Found 3 results.

discovery of complex behaviors through contact-invariant optimization

Author(s): Igor Mordatch, Emanuel Todorov, Zoran Popovic
Venue: ACM Transactions on Graphics
Year Published: 2012
Keywords: planning, contact dynamics, trajectory optimization, locomotion, reinforcement learning
Expert Opinion: The paper demonstrates that with an accurate internal model, planning of complex behaviors including contacts and dynamic interaction with the environment is possible from scratch. I see it as an important result supporting the need for good internal representations, which in the case of real-world interactions need to be at least partially learned.

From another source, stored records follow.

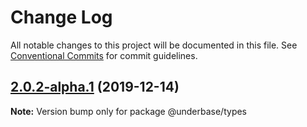 # Change Log

All notable changes to this project will be documented in this file.
See [Conventional Commits](https://conventionalcommits.org) for commit guidelines.

## [2.0.2-alpha.1](https://github.com/sundowndev/underbase/compare/v2.0.2-alpha.0...v2.0.2-alpha.1) (2019-12-14)

**Note:** Version bump only for package @underbase/types
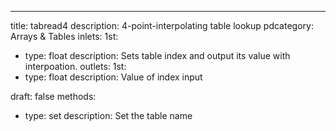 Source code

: ---
title: tabread4
description: 4-point-interpolating table lookup
pdcategory: Arrays & Tables
inlets:
  1st:
  - type: float
    description: Sets table index and output its value with interpoation.
outlets:
  1st:
  - type: float
    description: Value of index input

draft: false
methods:
- type: set <symbol>
  description: Set the table name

assessing grasp stability based on learning and haptic data

Author(s): Yasemin Bekiroglu, Janne Laaksonen, Jimmy Alison Jurgensen, Ville Kyrki and Danica Kragic
Venue: IEEE Transactions on Robotics
Year Published: 2011
Keywords: manipulation, visual perception, contact dynamics
Expert Opinion: "Learning to grasp" can actually imply a lot of different learning problems. We often think about grasp synthesis, i.e., the problem of determining where to place the hand to achieve a stable grasp (I strongly recommend reading Data-Driven Grasp Synthesis- a Survey for more on this topic). This paper focuses on the important problem of using multiple sensor modalities to determine if an executed grasp attempt resulted in a stable grasp. As robot learning researchers, it is important to consider how problems can be approached from different directions and how different information sources can be incorporated and change the problem. One should also think about robustness and consider how learning factors into monitoring skill executions for errors.

mujoco (software)

Author(s): Emanuel Todorov, Tom Erez and Yuval Tassa
Venue: Software
Year Published: 2012
Keywords: contact dynamics, dynamical systems, reinforcement learning
Expert Opinion: Mujoco (together with Bullet) is probably the most popular simulator for learning based robotics. It's built with robotics research in mind (as opposed to many other simulators that were initially built for games), and consequently has a lot of flexibility around things that matter for robotics, like physical realism, sensors, actuation models, tendons, and so on. It has a clean and easy-to-use interface and is extremely fast, both which are useful features for iterating on new research.